Es war ein besonderer Tag in der Viola-Apotheke in Volkertshausen. Nicht nur, weil ich die Gelegenheit hatte, dem Team um Stephanie Haas-Komp über die Schulter zu schauen und einen authentischen Einblick in den Apothekenalltag zu bekommen. Sondern auch, weil an diesem Tag die bundesweite Blackout-Aktion stattfand – eine Protestaktion, mit der Apotheken auf ihre dramatische Situation aufmerksam machen.

Als ich die Apotheke betrat, hatte ich eine eher klassische Vorstellung davon, was mich erwarten würde: Rezepte annehmen, Medikamente ausgeben, vielleicht ein paar Fragen zu Dosierungen beantworten. Doch was ich erleben durfte, war so viel mehr.
Apotheken sind keine bloßen „Abgabestellen” für Medikamente. Sie sind Orte der Begegnung, des Vertrauens und der menschlichen Zuwendung. Hier findet Beratung statt – liebevoll von Mensch zu Mensch. Da kommt die besorgte Oma mit ihrem Enkel: „Mein Kleiner hat sich am Kopf gestoßen. Was würden Sie machen?” Die Apothekerin nimmt sich Zeit, schaut sich die Wunde an, beruhigt, erklärt.
Oder der ältere Herr, der eigentlich nur sein Rezept abholen wollte, aber dann doch noch einen Moment bleibt. „Wissen Sie, meine Frau ist vor ein paar Wochen verstorben.” Ein Satz, der still im Raum steht. Und die Apothekerin nimmt sich Zeit für ein paar tröstende Worte, ein offenes Ohr, echte menschliche Anteilnahme.

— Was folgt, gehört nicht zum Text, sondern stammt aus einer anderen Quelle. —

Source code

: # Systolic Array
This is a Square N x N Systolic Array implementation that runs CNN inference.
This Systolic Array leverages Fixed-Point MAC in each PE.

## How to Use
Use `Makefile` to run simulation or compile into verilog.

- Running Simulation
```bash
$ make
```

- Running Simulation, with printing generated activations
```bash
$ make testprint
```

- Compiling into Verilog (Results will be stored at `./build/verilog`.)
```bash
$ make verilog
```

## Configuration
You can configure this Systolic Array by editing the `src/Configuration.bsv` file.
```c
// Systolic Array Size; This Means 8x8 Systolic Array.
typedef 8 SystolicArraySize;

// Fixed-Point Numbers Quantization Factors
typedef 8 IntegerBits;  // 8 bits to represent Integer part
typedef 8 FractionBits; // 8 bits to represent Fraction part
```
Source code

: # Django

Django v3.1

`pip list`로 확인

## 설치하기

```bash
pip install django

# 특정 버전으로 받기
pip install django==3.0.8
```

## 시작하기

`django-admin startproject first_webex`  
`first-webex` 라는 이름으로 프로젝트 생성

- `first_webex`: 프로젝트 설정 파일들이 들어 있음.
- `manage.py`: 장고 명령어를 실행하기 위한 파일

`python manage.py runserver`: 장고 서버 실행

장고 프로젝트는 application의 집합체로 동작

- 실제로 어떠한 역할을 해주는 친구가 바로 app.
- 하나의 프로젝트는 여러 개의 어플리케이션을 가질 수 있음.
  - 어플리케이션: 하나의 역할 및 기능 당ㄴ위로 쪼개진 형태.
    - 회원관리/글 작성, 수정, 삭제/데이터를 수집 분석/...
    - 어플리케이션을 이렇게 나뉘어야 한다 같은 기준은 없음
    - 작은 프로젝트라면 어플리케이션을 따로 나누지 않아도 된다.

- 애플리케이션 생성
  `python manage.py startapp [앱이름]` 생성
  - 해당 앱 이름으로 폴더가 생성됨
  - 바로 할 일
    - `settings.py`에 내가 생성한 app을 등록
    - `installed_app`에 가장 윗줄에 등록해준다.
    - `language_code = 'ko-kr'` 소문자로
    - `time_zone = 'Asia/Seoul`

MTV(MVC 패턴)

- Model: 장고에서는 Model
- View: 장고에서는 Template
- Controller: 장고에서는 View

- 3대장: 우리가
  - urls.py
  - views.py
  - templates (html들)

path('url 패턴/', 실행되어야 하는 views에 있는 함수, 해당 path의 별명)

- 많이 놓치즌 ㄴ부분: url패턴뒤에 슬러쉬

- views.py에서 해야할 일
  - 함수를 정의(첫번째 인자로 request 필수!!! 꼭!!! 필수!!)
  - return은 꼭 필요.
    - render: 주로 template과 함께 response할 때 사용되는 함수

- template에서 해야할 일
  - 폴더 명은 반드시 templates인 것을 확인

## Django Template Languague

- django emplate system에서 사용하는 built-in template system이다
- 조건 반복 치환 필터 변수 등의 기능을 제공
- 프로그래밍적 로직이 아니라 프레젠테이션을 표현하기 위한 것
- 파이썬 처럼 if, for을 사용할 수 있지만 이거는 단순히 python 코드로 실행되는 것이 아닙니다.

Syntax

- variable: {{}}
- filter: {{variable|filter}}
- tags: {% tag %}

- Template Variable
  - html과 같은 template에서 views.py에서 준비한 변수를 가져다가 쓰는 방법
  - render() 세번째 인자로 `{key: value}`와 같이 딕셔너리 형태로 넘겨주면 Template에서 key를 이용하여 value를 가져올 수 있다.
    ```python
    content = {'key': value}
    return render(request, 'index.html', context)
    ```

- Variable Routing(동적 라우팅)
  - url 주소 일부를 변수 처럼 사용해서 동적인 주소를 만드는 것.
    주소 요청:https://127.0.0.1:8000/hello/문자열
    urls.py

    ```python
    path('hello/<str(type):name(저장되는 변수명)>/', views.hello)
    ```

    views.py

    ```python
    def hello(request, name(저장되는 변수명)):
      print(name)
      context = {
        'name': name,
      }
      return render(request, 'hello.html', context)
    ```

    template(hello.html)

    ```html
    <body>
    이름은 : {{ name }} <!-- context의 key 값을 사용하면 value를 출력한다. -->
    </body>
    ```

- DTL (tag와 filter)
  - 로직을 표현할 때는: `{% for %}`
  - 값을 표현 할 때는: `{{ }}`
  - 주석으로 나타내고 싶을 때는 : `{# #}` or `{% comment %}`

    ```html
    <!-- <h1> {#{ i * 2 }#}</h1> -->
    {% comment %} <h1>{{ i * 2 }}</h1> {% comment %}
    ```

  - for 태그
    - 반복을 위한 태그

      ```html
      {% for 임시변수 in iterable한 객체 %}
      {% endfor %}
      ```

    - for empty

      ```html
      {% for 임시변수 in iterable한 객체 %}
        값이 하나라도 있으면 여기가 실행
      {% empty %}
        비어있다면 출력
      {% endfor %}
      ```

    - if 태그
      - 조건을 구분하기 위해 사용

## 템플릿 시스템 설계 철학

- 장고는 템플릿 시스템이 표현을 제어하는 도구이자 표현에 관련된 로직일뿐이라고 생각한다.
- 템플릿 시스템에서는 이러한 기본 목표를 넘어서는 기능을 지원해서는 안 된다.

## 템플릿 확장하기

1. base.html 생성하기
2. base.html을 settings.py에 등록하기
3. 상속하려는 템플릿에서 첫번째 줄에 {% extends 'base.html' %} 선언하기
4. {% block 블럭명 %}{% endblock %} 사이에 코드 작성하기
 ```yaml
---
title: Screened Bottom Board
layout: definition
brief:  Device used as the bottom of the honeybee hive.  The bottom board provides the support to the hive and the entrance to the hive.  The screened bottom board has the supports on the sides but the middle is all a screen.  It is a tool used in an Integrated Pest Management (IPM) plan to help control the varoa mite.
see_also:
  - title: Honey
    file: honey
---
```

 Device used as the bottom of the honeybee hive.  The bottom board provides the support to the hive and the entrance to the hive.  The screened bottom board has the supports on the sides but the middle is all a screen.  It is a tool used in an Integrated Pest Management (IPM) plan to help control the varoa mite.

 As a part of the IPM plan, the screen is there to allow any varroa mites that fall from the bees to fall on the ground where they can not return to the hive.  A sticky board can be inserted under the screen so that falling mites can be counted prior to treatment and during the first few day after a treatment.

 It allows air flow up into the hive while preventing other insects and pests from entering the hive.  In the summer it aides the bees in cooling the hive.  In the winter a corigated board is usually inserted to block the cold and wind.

Was ich an diesem Tag erlebt habe, ist keine Ausnahme. Die Apotheke vor Ort ist vielerorts zu einem sozialen Treffpunkt geworden. Gerade für ältere Menschen, die alleine leben, ist der Gang zur Apotheke manchmal die einzige persönliche Begegnung des Tages. Hier werden sie gesehen, wahrgenommen, ernst genommen.
Diese soziale Dimension der pharmazeutischen Versorgung wird in politischen Debatten viel zu oft übersehen. Dabei ist sie gerade im ländlichen Raum von unschätzbarem Wert. Die Apotheke ist nicht nur Gesundheitsdienstleister, sondern Teil des sozialen Gefüges unserer Dörfer und Gemeinden.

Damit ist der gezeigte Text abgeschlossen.